Sequence-based approaches often start by determining those genes which have similar sequences to the gene in question. The most frequently used measurement for ascertaining gene sequence similarity is the BLAST (Altschul, et al., 1990) algorithm (Hennig, et al., 2003; Jones, et al., 2005; Khan, et al., 2003; Vinayagam, et al., 2004). When using the best BLAST method, Jones et al. report a precision of 41% and recall of 56%, while Khan et al. report a precision of 65%. Vinayagam et al. state an average precision of 80% when utilizing BLAST in combination with organism-wide cross validations. Additionally, other sequence-derived features, such as local consensus sequence motifs, features associated with post-translational modifications and protein sorting, can be used (Jensen, et al., 2002). After finding similar sequences, subsequent algorithms can be applied to determine the relevant target annotations from a set of the candidate annotations associated with the similar sequences. Such algorithms include simple voting schemes (Khan, et al., 2003), taxonomy-based approaches (Jones, et al., 2005) and machine learning algorithms, such as support vector machine (Vinayagam, et al., 2004) and neural networks (Jensen, et al., 2002).
Prediction of protein functions through the use of 3D structures depends on calculations of local structure similarity between the protein in question and the available 3D templates (Laskowski, et al., 2005). Laskowski et al. report a good accuracy for their method: a value of 0.82 for the area under the Receiver Operating Characteristic (ROC) curve, where the optimal score is 1.
When inferring protein functions from protein-protein interactions, a function is assigned to a protein based on the functional labels of its interacting proteins. There are several methods for determining the final function assignment, including majority rule (Schwikowski, et al., 2000), probabilistic approaches (Letovsky and Kasif, 2003) and global optimization techniques (Vazquez, et al., 2003). Utilizing a majority rule approach, Schwikowski et al. report a precision of 72%, while Letovsky et al. achieve a precision of 85% with a recall of 34% through the application of probabilistic techniques. Vazquez et al. obtained success rates between 0.4 and 0.94.

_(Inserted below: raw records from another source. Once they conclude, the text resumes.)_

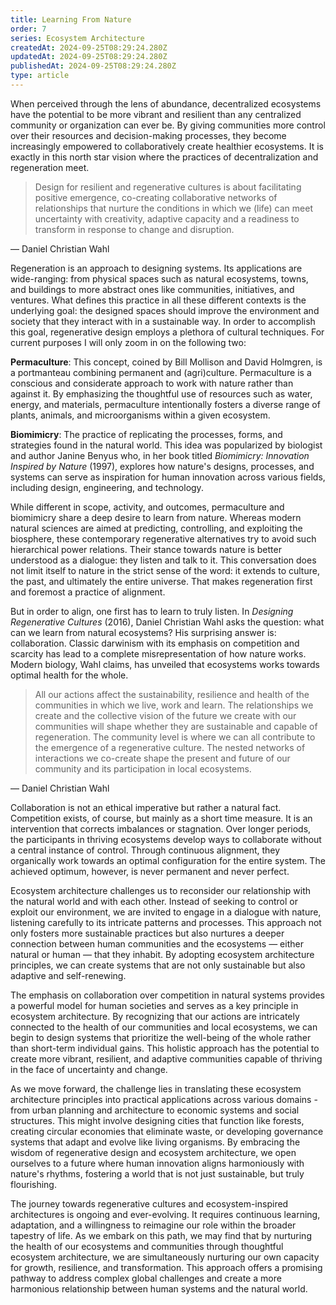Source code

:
 ```yaml
---
title: Learning From Nature
order: 7
series: Ecosystem Architecture
createdAt: 2024-09-25T08:29:24.280Z
updatedAt: 2024-09-25T08:29:24.280Z
publishedAt: 2024-09-25T08:29:24.280Z
type: article
---
```


When perceived through the lens of abundance, decentralized ecosystems have the potential to be more vibrant and resilient than any centralized community or organization can ever be. By giving communities more control over their resources and decision-making processes, they become increasingly empowered to collaboratively create healthier ecosystems. It is exactly in this north star vision where the practices of decentralization and regeneration meet.

> Design for resilient and regenerative cultures is about facilitating positive emergence, co-creating collaborative networks of relationships that nurture the conditions in which we (life) can meet uncertainty with creativity, adaptive capacity and a readiness to transform in response to change and disruption.

— Daniel Christian Wahl

Regeneration is an approach to designing systems. Its applications are wide-ranging: from physical spaces such as natural ecosystems, towns, and buildings to more abstract ones like communities, initiatives, and ventures. What defines this practice in all these different contexts is the underlying goal: the designed spaces should improve the environment and society that they interact with in a sustainable way. In order to accomplish this goal, regenerative design employs a plethora of cultural techniques. For current purposes I will only zoom in on the following two:

**Permaculture**: This concept, coined by Bill Mollison and David Holmgren, is a portmanteau combining permanent and (agri)culture. Permaculture is a conscious and considerate approach to work with nature rather than against it. By emphasizing the thoughtful use of resources such as water, energy, and materials, permaculture intentionally fosters a diverse range of plants, animals, and microorganisms within a given ecosystem.

**Biomimicry**: The practice of replicating the processes, forms, and strategies found in the natural world. This idea was popularized by biologist and author Janine Benyus who, in her book titled _Biomimicry: Innovation Inspired by Nature_ (1997), explores how nature's designs, processes, and systems can serve as inspiration for human innovation across various fields, including design, engineering, and technology.

While different in scope, activity, and outcomes, permaculture and biomimicry share a deep desire to learn from nature. Whereas modern natural sciences are aimed at predicting, controlling, and exploiting the biosphere, these contemporary regenerative alternatives try to avoid such hierarchical power relations. Their stance towards nature is better understood as a dialogue: they listen and talk to it. This conversation does not limit itself to nature in the strict sense of the word: it extends to culture, the past, and ultimately the entire universe. That makes regeneration first and foremost a practice of alignment.

But in order to align, one first has to learn to truly listen. In _Designing Regenerative Cultures_ (2016), Daniel Christian Wahl asks the question: what can we learn from natural ecosystems? His surprising answer is: collaboration. Classic darwinism with its emphasis on competition and scarcity has lead to a complete misrepresentation of how nature works. Modern biology, Wahl claims, has unveiled that ecosystems works towards optimal health for the whole.

> All our actions affect the sustainability, resilience and health of the communities in which we live, work and learn. The relationships we create and the collective vision of the future we create with our communities will shape whether they are sustainable and capable of regeneration. The community level is where we can all contribute to the emergence of a regenerative culture. The nested networks of interactions we co-create shape the present and future of our community and its participation in local ecosystems.

— Daniel Christian Wahl

Collaboration is not an ethical imperative but rather a natural fact. Competition exists, of course, but mainly as a short time measure. It is an intervention that corrects imbalances or stagnation. Over longer periods, the participants in thriving ecosystems develop ways to collaborate without a central instance of control. Through continuous alignment, they organically work towards an optimal configuration for the entire system. The achieved optimum, however, is never permanent and never perfect.

Ecosystem architecture challenges us to reconsider our relationship with the natural world and with each other. Instead of seeking to control or exploit our environment, we are invited to engage in a dialogue with nature, listening carefully to its intricate patterns and processes. This approach not only fosters more sustainable practices but also nurtures a deeper connection between human communities and the ecosystems — either natural or human — that they inhabit. By adopting ecosystem architecture principles, we can create systems that are not only sustainable but also adaptive and self-renewing.

The emphasis on collaboration over competition in natural systems provides a powerful model for human societies and serves as a key principle in ecosystem architecture. By recognizing that our actions are intricately connected to the health of our communities and local ecosystems, we can begin to design systems that prioritize the well-being of the whole rather than short-term individual gains. This holistic approach has the potential to create more vibrant, resilient, and adaptive communities capable of thriving in the face of uncertainty and change.

As we move forward, the challenge lies in translating these ecosystem architecture principles into practical applications across various domains - from urban planning and architecture to economic systems and social structures. This might involve designing cities that function like forests, creating circular economies that eliminate waste, or developing governance systems that adapt and evolve like living organisms. By embracing the wisdom of regenerative design and ecosystem architecture, we open ourselves to a future where human innovation aligns harmoniously with nature's rhythms, fostering a world that is not just sustainable, but truly flourishing.

The journey towards regenerative cultures and ecosystem-inspired architectures is ongoing and ever-evolving. It requires continuous learning, adaptation, and a willingness to reimagine our role within the broader tapestry of life. As we embark on this path, we may find that by nurturing the health of our ecosystems and communities through thoughtful ecosystem architecture, we are simultaneously nurturing our own capacity for growth, resilience, and transformation. This approach offers a promising pathway to address complex global challenges and create a more harmonious relationship between human systems and the natural world.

Gene annotations can also be predicted by finding hypothetical annotations for genes possessing similar expression patterns, assuming that genes may share the same functions if they are expressed in similar patterns (Butte, et al., 2000; Kuramochi and Karypis, 2001; Walker, et al., 1999; Wolfe, et al., 2005; Yu, et al., 2005; Zhou, et al., 2005). In particular, Kuramochi and Karypis report precisions ranging from 25% to 50%, and recalls ranging from 40% to 56% using different computational algorithms.

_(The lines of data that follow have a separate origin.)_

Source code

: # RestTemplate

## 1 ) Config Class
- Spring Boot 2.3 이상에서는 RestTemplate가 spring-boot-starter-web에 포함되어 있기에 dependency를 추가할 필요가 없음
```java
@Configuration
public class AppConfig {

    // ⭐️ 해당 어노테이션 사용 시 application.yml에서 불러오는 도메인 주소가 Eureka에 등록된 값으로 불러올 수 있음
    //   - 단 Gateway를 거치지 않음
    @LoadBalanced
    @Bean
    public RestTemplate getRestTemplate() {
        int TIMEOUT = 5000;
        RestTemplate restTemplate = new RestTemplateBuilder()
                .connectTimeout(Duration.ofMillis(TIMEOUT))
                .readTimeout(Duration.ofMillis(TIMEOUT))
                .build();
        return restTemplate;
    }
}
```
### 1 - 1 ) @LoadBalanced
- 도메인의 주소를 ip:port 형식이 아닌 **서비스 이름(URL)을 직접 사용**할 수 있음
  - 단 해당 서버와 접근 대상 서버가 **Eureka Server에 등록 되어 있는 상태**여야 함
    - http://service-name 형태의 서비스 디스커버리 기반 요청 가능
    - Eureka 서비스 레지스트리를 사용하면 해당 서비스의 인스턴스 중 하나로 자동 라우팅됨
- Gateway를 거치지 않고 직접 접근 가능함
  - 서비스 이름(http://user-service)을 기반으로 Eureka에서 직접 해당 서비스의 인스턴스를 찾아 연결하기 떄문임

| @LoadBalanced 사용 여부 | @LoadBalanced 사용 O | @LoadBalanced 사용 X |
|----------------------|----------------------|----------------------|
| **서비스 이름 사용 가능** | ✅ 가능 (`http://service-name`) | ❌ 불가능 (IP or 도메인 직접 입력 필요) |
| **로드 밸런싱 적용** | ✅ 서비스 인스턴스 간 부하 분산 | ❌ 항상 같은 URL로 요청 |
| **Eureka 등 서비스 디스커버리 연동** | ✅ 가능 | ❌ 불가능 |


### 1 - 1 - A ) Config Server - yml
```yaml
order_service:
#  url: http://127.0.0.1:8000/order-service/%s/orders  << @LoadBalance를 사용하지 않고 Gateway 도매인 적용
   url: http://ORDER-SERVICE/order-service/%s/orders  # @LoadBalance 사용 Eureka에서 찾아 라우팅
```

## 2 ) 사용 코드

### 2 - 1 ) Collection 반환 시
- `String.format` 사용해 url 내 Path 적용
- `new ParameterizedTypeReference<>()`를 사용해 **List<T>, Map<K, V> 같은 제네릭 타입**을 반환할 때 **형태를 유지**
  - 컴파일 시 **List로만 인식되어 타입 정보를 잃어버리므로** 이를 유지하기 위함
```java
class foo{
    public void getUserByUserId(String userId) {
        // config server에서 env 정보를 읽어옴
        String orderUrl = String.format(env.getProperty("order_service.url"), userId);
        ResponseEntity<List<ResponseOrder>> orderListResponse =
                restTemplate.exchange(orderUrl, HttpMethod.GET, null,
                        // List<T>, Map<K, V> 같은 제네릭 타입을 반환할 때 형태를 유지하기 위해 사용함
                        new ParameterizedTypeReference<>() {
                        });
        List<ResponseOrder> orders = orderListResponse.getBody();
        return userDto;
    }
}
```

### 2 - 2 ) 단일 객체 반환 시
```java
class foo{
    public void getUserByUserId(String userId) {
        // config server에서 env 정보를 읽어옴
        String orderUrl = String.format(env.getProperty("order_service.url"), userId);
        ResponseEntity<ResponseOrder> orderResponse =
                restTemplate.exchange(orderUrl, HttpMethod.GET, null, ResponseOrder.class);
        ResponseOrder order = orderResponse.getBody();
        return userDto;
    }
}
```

In contrast to physics-based predictions that require significant laboratory experiments, knowledge-based approaches rely on existing knowledge sources. One such knowledge-based approach is a hybrid technique, which combines multiple physics-based methods. Since it remains difficult to establish a prediction if only a few physical properties of a gene are known, it follows that a predictive method based on a single physics-based measurement would be more limited in its predictive capability than hybrid approaches relying on more than one physical property. Hybrid approaches can improve the accuracy of protein function prediction as compared to a single information source (Chen and Xu, 2004; Joshi, et al., 2004; Kemmeren, et al., 2005; Troyanskaya, et al., 2003). For example, Botstein and Colleagues describe a Bayesian network that incorporates expert knowledge about the predictions accuracies based on various data sources, which could increase the proportion of true positives by 17% (Troyanskaya, et al., 2003). Bayesian approaches have also been used in identifying candidate genes for complex disorders (Bertsch, et al., 2005). Alternatively, Aerts et al. recently reported on the use of order statistics (one of fundamental tools in non-parametric statistics) to combine multiple heterogeneous data sources for prioritizing candidate genes for specific diseases (Aerts, et al., 2006).

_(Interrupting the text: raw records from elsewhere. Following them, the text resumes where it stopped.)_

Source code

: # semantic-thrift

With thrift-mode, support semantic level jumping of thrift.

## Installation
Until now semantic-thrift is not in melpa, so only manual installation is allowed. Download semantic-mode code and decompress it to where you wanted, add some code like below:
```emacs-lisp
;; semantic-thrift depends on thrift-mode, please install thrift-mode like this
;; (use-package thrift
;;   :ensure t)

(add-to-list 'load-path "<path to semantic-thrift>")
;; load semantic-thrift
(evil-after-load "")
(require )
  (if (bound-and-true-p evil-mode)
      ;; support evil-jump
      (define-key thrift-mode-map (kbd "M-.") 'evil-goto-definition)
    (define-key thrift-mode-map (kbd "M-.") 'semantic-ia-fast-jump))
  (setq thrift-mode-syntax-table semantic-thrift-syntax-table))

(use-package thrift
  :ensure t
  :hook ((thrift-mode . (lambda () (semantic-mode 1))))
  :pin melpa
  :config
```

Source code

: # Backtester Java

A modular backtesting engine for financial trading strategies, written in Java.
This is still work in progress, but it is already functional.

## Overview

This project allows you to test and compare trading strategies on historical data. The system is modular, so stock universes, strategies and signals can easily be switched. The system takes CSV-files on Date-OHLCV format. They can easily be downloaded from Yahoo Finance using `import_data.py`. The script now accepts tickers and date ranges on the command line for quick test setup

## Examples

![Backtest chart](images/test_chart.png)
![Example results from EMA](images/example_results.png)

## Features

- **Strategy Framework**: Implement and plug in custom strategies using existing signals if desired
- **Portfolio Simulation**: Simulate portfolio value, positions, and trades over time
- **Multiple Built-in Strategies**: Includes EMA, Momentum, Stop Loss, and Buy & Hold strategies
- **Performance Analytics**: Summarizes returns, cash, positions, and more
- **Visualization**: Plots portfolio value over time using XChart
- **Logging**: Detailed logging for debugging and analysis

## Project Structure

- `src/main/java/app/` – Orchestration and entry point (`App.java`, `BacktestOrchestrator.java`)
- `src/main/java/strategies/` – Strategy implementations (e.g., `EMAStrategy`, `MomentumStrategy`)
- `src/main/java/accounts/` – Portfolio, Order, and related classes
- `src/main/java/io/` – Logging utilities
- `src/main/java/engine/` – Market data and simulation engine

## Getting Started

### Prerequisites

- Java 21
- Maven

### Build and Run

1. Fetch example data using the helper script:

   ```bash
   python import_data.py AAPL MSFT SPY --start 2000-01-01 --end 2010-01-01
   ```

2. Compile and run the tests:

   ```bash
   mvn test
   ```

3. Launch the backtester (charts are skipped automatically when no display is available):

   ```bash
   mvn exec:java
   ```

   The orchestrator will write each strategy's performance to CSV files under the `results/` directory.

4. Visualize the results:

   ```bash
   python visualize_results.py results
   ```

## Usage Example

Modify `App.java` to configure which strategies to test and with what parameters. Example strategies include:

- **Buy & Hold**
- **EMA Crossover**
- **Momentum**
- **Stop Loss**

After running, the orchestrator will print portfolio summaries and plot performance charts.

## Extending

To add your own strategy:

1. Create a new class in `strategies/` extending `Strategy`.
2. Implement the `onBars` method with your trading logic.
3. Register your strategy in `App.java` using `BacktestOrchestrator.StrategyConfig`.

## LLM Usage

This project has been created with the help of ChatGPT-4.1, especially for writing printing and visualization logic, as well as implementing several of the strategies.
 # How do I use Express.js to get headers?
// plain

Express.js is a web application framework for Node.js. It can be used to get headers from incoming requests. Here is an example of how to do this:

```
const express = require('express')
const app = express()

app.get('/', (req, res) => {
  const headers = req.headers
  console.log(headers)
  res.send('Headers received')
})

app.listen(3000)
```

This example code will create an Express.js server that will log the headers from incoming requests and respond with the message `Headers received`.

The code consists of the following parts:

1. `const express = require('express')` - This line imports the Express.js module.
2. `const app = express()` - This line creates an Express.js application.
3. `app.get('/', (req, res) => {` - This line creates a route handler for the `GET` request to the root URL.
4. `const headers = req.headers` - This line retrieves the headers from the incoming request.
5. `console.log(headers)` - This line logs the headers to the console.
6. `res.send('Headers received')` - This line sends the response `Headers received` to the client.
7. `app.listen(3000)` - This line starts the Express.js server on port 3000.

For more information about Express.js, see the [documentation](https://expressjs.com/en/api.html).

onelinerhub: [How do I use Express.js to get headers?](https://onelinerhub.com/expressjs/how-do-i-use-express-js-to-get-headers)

Existing biomedical literature, a resource previously untapped by traditional well-curated physics-based databases, can provide additional knowledge. Techniques for extracting knowledge include the use of simple keyword-based mappings between databases (Perez, et al., 2004), statistical analysis of keywords (Andrade and Valencia, 1998), and maximum entropy analysis by Altman and colleagues (Raychaudhuri, et al., 2002). For example, Butte et al. have constructed a comprehensive phenome-genome networks using text mapping techniques (Butte and Kohane, 2006). They extracted phenome-genome relations from the text in the Gene Expression Omibus (GEO) (Wheeler, et al., 2000) and mapped this text to Unified Medical Language System (UMLS) concepts (Lindberg, 1990). Alternatively, others have used Natural Language Processing (NLP) techniques based on language patterns (Chiang and Yu, 2003; Koike, et al., 2005) and grammars (Chen and Friedman, 2004) to detect relationships among concepts present in the biomedical literature. For example, studies conducted by Perez et al. show a resulting recall of 8% and precision of 67% for assigning GO terms for genes using text indexing (Perez, et al., 2004). Higher accuracies have been reported upon with respect to utilizing NLP techniques. For instance, we report 64.0% precision and 77.1% recall (Chen and Friedman, 2004) for automatically extracting phenotypes for specific genes. Two advantages of knowledge-based techniques are that they can (1) increase prediction accuracy for gene-phenotype relations by combining multiple physics-based techniques with existing knowledge sources, and (2) make knowledge embedded in literature more accessible. However, these knowledge-based techniques are limited by their dependence on pre-existing knowledge.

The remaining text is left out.